Besides “Meet Cute,” now streaming on Peacock, Govindaraju has been executive producer on 10 other movies, including “The Card Counter” starring Oscar Isaac and Willem Dafoe and “The Hating Game” starring Lucy Hale and Corbin Bernsen.

“All of my films have been released by major distributors in the U.S. and worldwide,” Govindaraju said. “A running joke is that the easiest way to become a millionaire in Hollywood is to start as a billionaire. I’ve avoided that.”

That 1997 meeting is a reason why, he said.

“It was that moment I realized there’s a top-down approach instead of a bottom-up approach, struggling to make it in the industry versus coming in from the top,” said Govindaraju, who also heads the real estate private equity firm Convergent Capital Partners, which has developed more than $1 billion of Tampa Bay real estate, including Aloft Tampa Downtown. “I could use my business experience to make movies.”

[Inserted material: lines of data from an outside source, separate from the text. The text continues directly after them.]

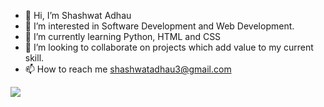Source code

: - 👋 Hi, I’m Shashwat Adhau
- 👀 I’m interested in Software Development and Web Development.
- 🌱 I’m currently learning Python, HTML and CSS
- 💞️ I’m looking to collaborate on projects which add value to my current skill.
- 📫 How to reach me shashwatadhau3@gmail.com

<!---
Shasha0072/Shasha0072 is a ✨ special ✨ repository because its `README.md` (this file) appears on your GitHub profile.
You can click the Preview link to take a look at your changes.
--->


<img src="https://github-readme-stats.vercel.app/api?username=Shasha0072&&show_icons=true&title_color=ffffff&icon_color=bb2acf&text_color=daf7dc&bg_color=151515">
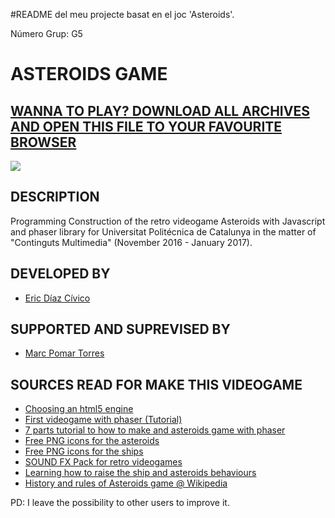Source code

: 
#README del meu projecte basat en el joc 'Asteroids'.

Número Grup: G5

ASTEROIDS GAME
==============

## [WANNA TO PLAY? DOWNLOAD ALL ARCHIVES AND OPEN THIS FILE TO YOUR FAVOURITE BROWSER](https://github.com/gdsa1022/LABs_Continguts_Multimedia/blob/master/Projecte_Asteroids/index.html)

<img src="https://raw.github.com/gdsa1022/LABs_Continguts_Multimedia/tree/master/Projecte_Asteroids/playing_capture.jpg"/>


DESCRIPTION
-----------
Programming Construction of the retro videogame Asteroids with Javascript and phaser library for 
Universitat Politécnica de Catalunya in the matter of "Continguts Multimedia" (November 2016 - January 2017). 

DEVELOPED BY
------------
 - [Eric Díaz Cívico](heimricusdc@gmail.com)
 
 
SUPPORTED AND SUPREVISED BY
---------------------------
 - [Marc Pomar Torres](marc@faable.com)
 
 
SOURCES READ FOR MAKE THIS VIDEOGAME
------------------------------------
 - [Choosing an html5 engine](https://html5gameengine.com/)
 - [First videogame with phaser (Tutorial)](https://phaser.io/tutorials/making-your-first-phaser-game/index)
 - [7 parts tutorial to how to make and asteroids game with phaser](http://www.zekechan.net/asteroids-html5-game-tutorial-1/)
 - [Free PNG icons for the asteroids](http://www.iconarchive.com/tag/asteroids)
 - [Free PNG icons for the ships](https://www.iconfinder.com/search/?q=spaceship&price=free)
 - [SOUND FX Pack for retro videogames](http://opengameart.org/content/100-plus-game-sound-effects-wavoggm4a)
 - [Learning how to raise the ship and asteroids behaviours](https://phaser.io/examples/v2/arcade-physics/asteroids-movement)
 - [History and rules of Asteroids game @ Wikipedia](https://en.wikipedia.org/wiki/Asteroids_(video_game))

PD: I leave the possibility to other users to improve it.
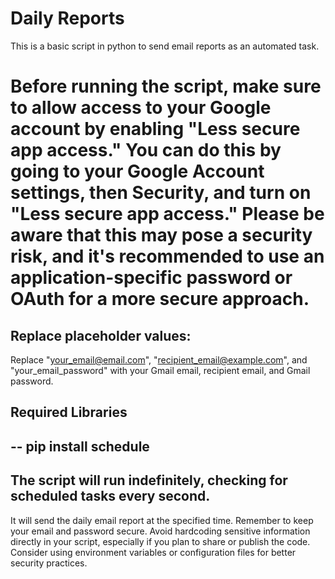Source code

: # Daily Reports
This is a basic script in python to send email reports as an automated task. 

# Before running the script, make sure to allow access to your Google account by enabling "Less secure app access." You can do this by going to your Google Account settings, then Security, and turn on "Less secure app access." Please be aware that this may pose a security risk, and it's recommended to use an application-specific password or OAuth for a more secure approach.

## Replace placeholder values:
Replace "your_email@email.com", "recipient_email@example.com", and "your_email_password" with your Gmail email, recipient email, and Gmail password.

## Required Libraries
--
  pip install schedule
--


## The script will run indefinitely, checking for scheduled tasks every second. 
It will send the daily email report at the specified time. Remember to keep your email and password secure. Avoid hardcoding sensitive information directly in your script, especially if you plan to share or publish the code. Consider using environment variables or configuration files for better security practices.

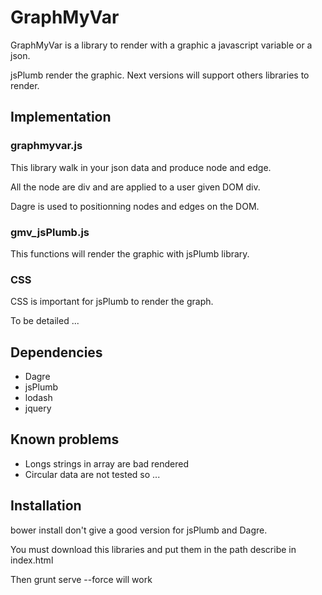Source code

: # GraphMyVar

GraphMyVar is a library to render with a graphic a javascript variable or a json.

jsPlumb render the graphic.
Next versions will support others libraries to render.

## Implementation 
 
### graphmyvar.js

This library walk in your json data and produce node and edge.

All the node are div and are applied to a user given DOM div.

Dagre is used to positionning nodes and edges on the DOM.

### gmv_jsPlumb.js 

This functions will render the graphic with jsPlumb library.

### CSS

CSS is important for jsPlumb  to render the graph.

To be detailed ...


## Dependencies

* Dagre
* jsPlumb
* lodash
* jquery

## Known problems

* Longs strings in array are bad rendered
* Circular data are not tested so ...
 
## Installation

bower install don't give a good version for jsPlumb and Dagre.

You must download this libraries and put them in the path describe in index.html

Then grunt serve --force will work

The 47-year-old native of India moved to the United States when he was 5 and to Tampa when he was 10.

Initially shy and feeling like an outsider for being an immigrant, Govindaraju discovered his confidence performing monologues in a ninth-grade theater class.

“I developed a passion for storytelling and actually got into the University of Pennsylvania as an English major,” Govindaraju said. “But then I had several mentors ask me what I was going to do with an English major. I didn’t have an answer or a plan. I had thoughts of filmmaking, but at that time I didn’t think there were any options for pursuing it other than waiting tables and doing odd jobs to support yourself while getting a film career off the ground.”

So, he instead double-majored in business and engineering with a minor in theater.

“It was then, on a train ride from Pennsylvania to New York for interviews on Wall Street, that the universe placed me next to a producer,” Govindaraju said.

That producer had always wanted to be in the film business but instead chose the safer route of law school. He helped friends with legal work on film productions and “voila, he got into the film industry as a producer, at the top,” Govindaraju said. “That fateful day was in the back of my mind until I decided to give it a try.”

For the next decade, he remained focused on real estate, including buying, rehabbing and selling the Hyatt Regency Clearwater Beach Resort & Spa.

Then, in 2016, he completed a 10-week film production course at UCLA and met with Tony Armer, the St. Petersburg-Clearwater film commissioner.

“I told him that if he is serious about wanting to do this, he needs to just jump into the fire and learn how it works,” Armer said. “And there’s no better way to learn how it works than going to the biggest film market in the world — the Cannes Film Festival.”

Govindaraju went in 2017, as did Armer, who was asked by movie executives there to develop a family-friendly film for Lionsgate.

Armer and others then wrote the story of “Bernie the Dolphin,” about siblings who help a dolphin separated from his family. It shot in Clearwater in 2018 with Govindaraju as the executive producer working to secure financing.

“It was a great first film for him,” Armer said. “We already had distribution, so the film was sold before we even made it.”

A sales agent from that movie then brought Govindaraju onto “The Night Clerk” as an executive producer.

“Hollywood is very well-connected,” Govindaraju said. “Once I worked on one film, others kept coming,” each executive-produced through his Convergent Media company.

His role differs depending on what the project needs.

For Justin Long’s “Lady of the Manor,” shot in Tampa, and “The Card Counter,” “it was mainly a financial play,” Govindaraju said.

For “The Night Clerk,” he also served as a facilitator in the casting process.

“We needed to diversify the cast,” he said. “We needed young people. We needed someone from the older demographic. We needed a Latino” for the movie that ultimately featured Tye Sheridan, Helen Hunt and John Leguizamo.

The “Meet Cute” production had stalled before Govindaraju and his team were brought on, he said. “The previous people couldn’t get it done. We negotiated the deals, the budget and everything else so we could get it shot within the windows that Pete Davidson had available.”

Coming up for Govindaraju is “Maggie Moore(s)” starring Jon Hamm and Tina Fey about a desert town police chief faced with the back-to-back murders of two women with the same name.

He also hopes to track down that train ride producer.

“I think his company was called Boneyard Productions,” Govindaraju said. “I believe in spirituality. At the time, I didn’t realize the universe was guiding me.”